Ils se sont concertés tout au long du week end. L'AJA pointant à la 19ème place en position de relégable et la conférence de presse de Moldovan étaient dans toutes les bouches. Il ressort, avant la publication d'un communiqué, qu'ils apportent leur soutien aux joueurs, à tous, et à l'équipe. Il ressort qu'ils vont demander des explications sur la situation à la direction qui a annoncé depuis deux ans la montée en Ligue 1, sans s'en donner véritablement les moyens.

Après le système et l'univers rouxien que personne n'a pu déloger en quarante ans car il a fait ses preuves, après une courte ère Fernandézienne qui mena tout de même miraculeusement l'AJA en Ligue des Champions, force est de constater que depuis, les entraîneurs se sont succédé.

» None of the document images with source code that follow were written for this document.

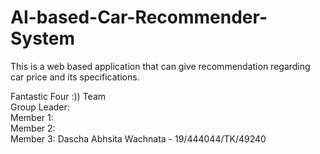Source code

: # AI-based-Car-Recommender-System
This is a web based application that can give recommendation regarding car price and its specifications.<br/>

Fantastic Four :)) Team <br/>
Group Leader: <br/>
Member 1: <br/>
Member 2: <br/>
Member 3: Dascha Abhsita Wachnata - 19/444044/TK/49240<br/>

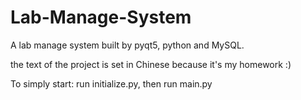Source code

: # Lab-Manage-System
A lab manage system built by pyqt5, python and MySQL.


the text of the project is set in Chinese because it's my homework :)

To simply start:
run initialize.py, then run main.py
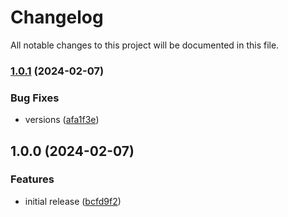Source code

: # Changelog

All notable changes to this project will be documented in this file.

### [1.0.1](https://github.com/finisterra-io/terraform-aws-kms/compare/v1.0.0...v1.0.1) (2024-02-07)


### Bug Fixes

* versions ([afa1f3e](https://github.com/finisterra-io/terraform-aws-kms/commit/afa1f3eb0a0fc85b5200f2995fc4d3a44dcee7ee))

## 1.0.0 (2024-02-07)


### Features

* initial release ([bcfd9f2](https://github.com/finisterra-io/terraform-aws-kms/commit/bcfd9f2b0d2f5b1a2e1bb43cd3fe3434873b5256))
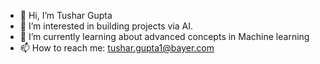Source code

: - 👋 Hi, I’m Tushar Gupta
- 👀 I’m interested in building projects via AI.
- 🌱 I’m currently learning about advanced concepts in Machine learning 
- 📫 How to reach me: tushar.gupta1@bayer.com

<!---
tushargupta95/tushargupta95 is a ✨ special ✨ repository because its `README.md` (this file) appears on your GitHub profile.
You can click the Preview link to take a look at your changes.
--->
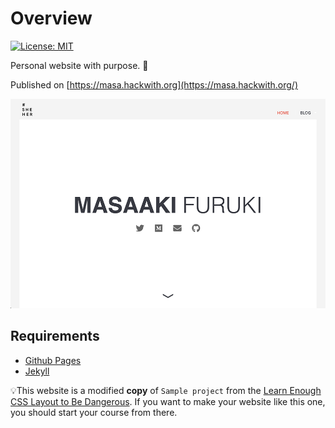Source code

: # Overview

[![License: MIT](https://img.shields.io/badge/License-MIT-green.svg)](LICENSE.md)

Personal website with purpose. 🌈

Published on [https://masa.hackwith.org](https://masa.hackwith.org/) 

![Preview](images/screenshot-v-1.png "masa.hackwith.org")



## Requirements

- [Github Pages](https://pages.github.com/)
- [Jekyll](https://jekyllrb.com/)

💡This website is a modified **copy** of `Sample project` from the [Learn Enough CSS Layout to Be Dangerous](https://www.learnenough.com/css-and-layout-tutorial/introduction). If you want to make your website like this one, you should start your course from there.
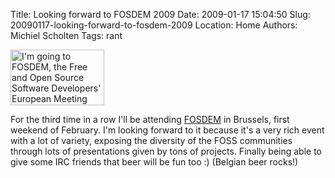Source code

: Title: Looking forward to FOSDEM 2009
Date: 2009-01-17 15:04:50
Slug: 20090117-looking-forward-to-fosdem-2009
Location: Home
Authors: Michiel Scholten
Tags: rant

<p><a href="http://www.fosdem.org"><img src="http://www.fosdem.org/promo/going-to" alt="I'm going to FOSDEM, the Free and Open Source Software Developers' European Meeting" width="150" height="89" /></a></p>

<p>For the third time in a row I'll be attending <a href="http://www.fosdem.org/2009/">FOSDEM</a> in Brussels, first weekend of February. I'm looking forward to it because it's a very rich event with a lot of variety, exposing the diversity of the FOSS communities through lots of presentations given by tons of projects. Finally being able to give some IRC friends that beer will be fun too :) (Belgian beer rocks!)</p>
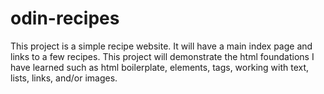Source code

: # odin-recipes
This project is a simple recipe website. It will have a main index page and links to a few recipes. This project will demonstrate the html foundations I have learned such as html boilerplate, elements, tags, working with text, lists, links, and/or images.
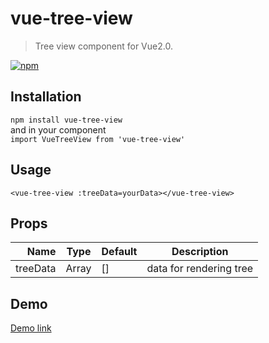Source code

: # vue-tree-view

> Tree view component for Vue2.0.  

[![npm](https://img.shields.io/npm/dm/vue-tree-view.svg)](https://www.npmjs.com/package/vue-tree-view)

## Installation
`npm install vue-tree-view`  
and in your component  
`import VueTreeView from 'vue-tree-view'`  

## Usage  
`<vue-tree-view :treeData=yourData></vue-tree-view>`

## Props  
| Name | Type | Default | Description |
| ---: | --- | --- | --- |
| treeData | Array | [] | data for rendering tree |

## Demo  
[Demo link](http://tobe.engineer/tree-view-component-for-vue20.html)
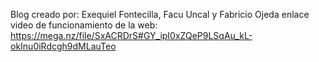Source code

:Blog creado por: Exequiel Fontecilla, Facu Uncal y Fabricio Ojeda
enlace video de funcionamiento de la web: https://mega.nz/file/SxACRDrS#GY_ipI0xZQeP9LSqAu_kL-okInu0iRdcgh9dMLauTeo

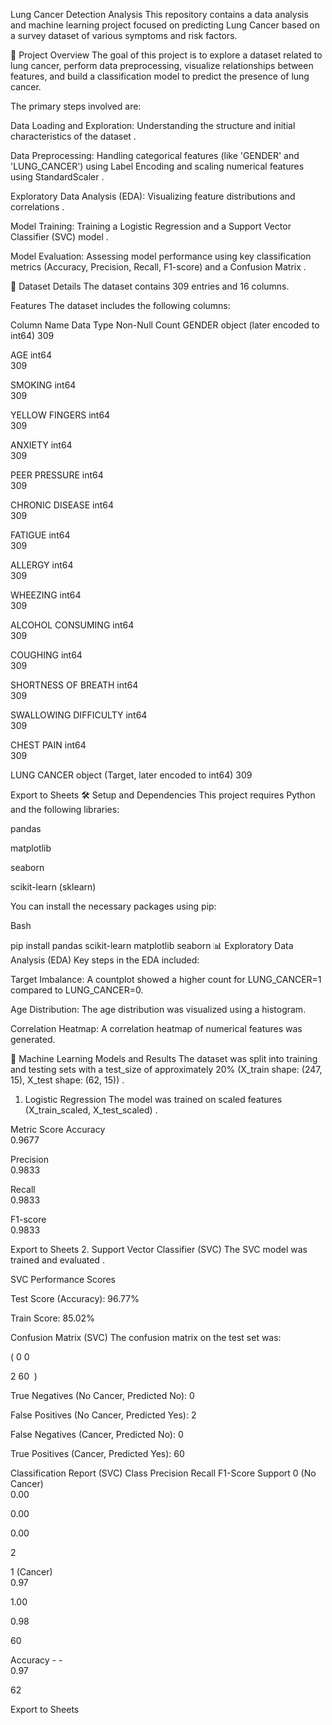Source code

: Lung Cancer Detection Analysis
This repository contains a data analysis and machine learning project focused on predicting Lung Cancer based on a survey dataset of various symptoms and risk factors.

🚀 Project Overview
The goal of this project is to explore a dataset related to lung cancer, perform data preprocessing, visualize relationships between features, and build a classification model to predict the presence of lung cancer.

The primary steps involved are:


Data Loading and Exploration: Understanding the structure and initial characteristics of the dataset .




Data Preprocessing: Handling categorical features (like 'GENDER' and 'LUNG_CANCER') using Label Encoding and scaling numerical features using StandardScaler .



Exploratory Data Analysis (EDA): Visualizing feature distributions and correlations .






Model Training: Training a Logistic Regression and a Support Vector Classifier (SVC) model .




Model Evaluation: Assessing model performance using key classification metrics (Accuracy, Precision, Recall, F1-score) and a Confusion Matrix .





💾 Dataset Details
The dataset contains 309 entries and 16 columns.


Features
The dataset includes the following columns:





Column Name	Data Type	Non-Null Count
GENDER	object (later encoded to int64)	
309 

AGE	int64	
309 

SMOKING	int64	
309 

YELLOW FINGERS	int64	
309 

ANXIETY	int64	
309 

PEER PRESSURE	int64	
309 

CHRONIC DISEASE	int64	
309 

FATIGUE	int64	
309 

ALLERGY	int64	
309 

WHEEZING	int64	
309 

ALCOHOL CONSUMING	int64	
309 

COUGHING	int64	
309 

SHORTNESS OF BREATH	int64	
309 

SWALLOWING DIFFICULTY	int64	
309 

CHEST PAIN	int64	
309 

LUNG CANCER	object (Target, later encoded to int64)	
309 


Export to Sheets
🛠️ Setup and Dependencies
This project requires Python and the following libraries:

pandas

matplotlib

seaborn

scikit-learn (sklearn)

You can install the necessary packages using pip:

Bash

pip install pandas scikit-learn matplotlib seaborn
📊 Exploratory Data Analysis (EDA)
Key steps in the EDA included:

Target Imbalance: A countplot showed a higher count for LUNG_CANCER=1 compared to LUNG_CANCER=0.


Age Distribution: The age distribution was visualized using a histogram.



Correlation Heatmap: A correlation heatmap of numerical features was generated.

🧠 Machine Learning Models and Results
The dataset was split into training and testing sets with a test_size of approximately 20% (X_train shape: (247, 15), X_test shape: (62, 15)) .

1. Logistic Regression
The model was trained on scaled features (X_train_scaled, X_test_scaled) .

Metric	Score
Accuracy	
0.9677 


Precision	
0.9833 


Recall	
0.9833 

F1-score	
0.9833 


Export to Sheets
2. Support Vector Classifier (SVC)
The SVC model was trained and evaluated .

SVC Performance Scores

Test Score (Accuracy): 96.77% 



Train Score: 85.02% 


Confusion Matrix (SVC)
The confusion matrix on the test set was:


( 
0
0
​
  
2
60
​
 )




True Negatives (No Cancer, Predicted No): 0 



False Positives (No Cancer, Predicted Yes): 2 



False Negatives (Cancer, Predicted No): 0 



True Positives (Cancer, Predicted Yes): 60 


Classification Report (SVC)
Class	Precision	Recall	F1-Score	Support
0 (No Cancer)	
0.00 


0.00 


0.00 


2 

1 (Cancer)	
0.97 


1.00 


0.98 


60 


Accuracy	-	-	
0.97 


62 



Export to Sheets

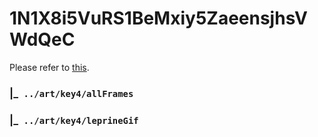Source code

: # 1N1X8i5VuRS1BeMxiy5ZaeensjhsVWdQeC

Please refer to [this](./art/key4/).

### |_` ../art/key4/allFrames`
### |_` ../art/key4/leprineGif`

Fournier, Wallemme, Casoni, Vannuchi, Moldovan : 5 en 5 ans.

La situation ne s'est pas améliorée, à l'exception d'une séquence liée au passage, trop court, de Vannuchi.

D'un mot, une conclusion paraît s'imposer : on ne construit pas une équipe de football performante en changeant l'essentiel de l'effectif chaque année. Et en obligeant l'entraîneur à tout reconstruire d'un coup de baguette magique en affichant une ambition démesurée.

Voilà pour le côté sportif.

Pour le reste, la charge de Moldovan en dit long sur l'amateurisme qui a gagné du terrain  dans le management du club. Le cost killer Cotret a fait des merveilles mais au prix de sacrifices humains et familiaux destructeurs en forme de licenciements. Ne reste plus que les os qui commencent à se fissurer voire se fracturer. La chair quitte les os. L'humain a été sacrifié au nom de la nécessaire survie économique du club. Non, il n'existe pas de modèle économique viable en Ligue 2.

Amateurisme ?

Les nouveaux jeux de maillots de l'AJA sont arrivés pour la septième journée. Des courriers adressés au club demeurent parfois très longtemps sans réponse, par exemple l'opération Maxime+ des Ultras.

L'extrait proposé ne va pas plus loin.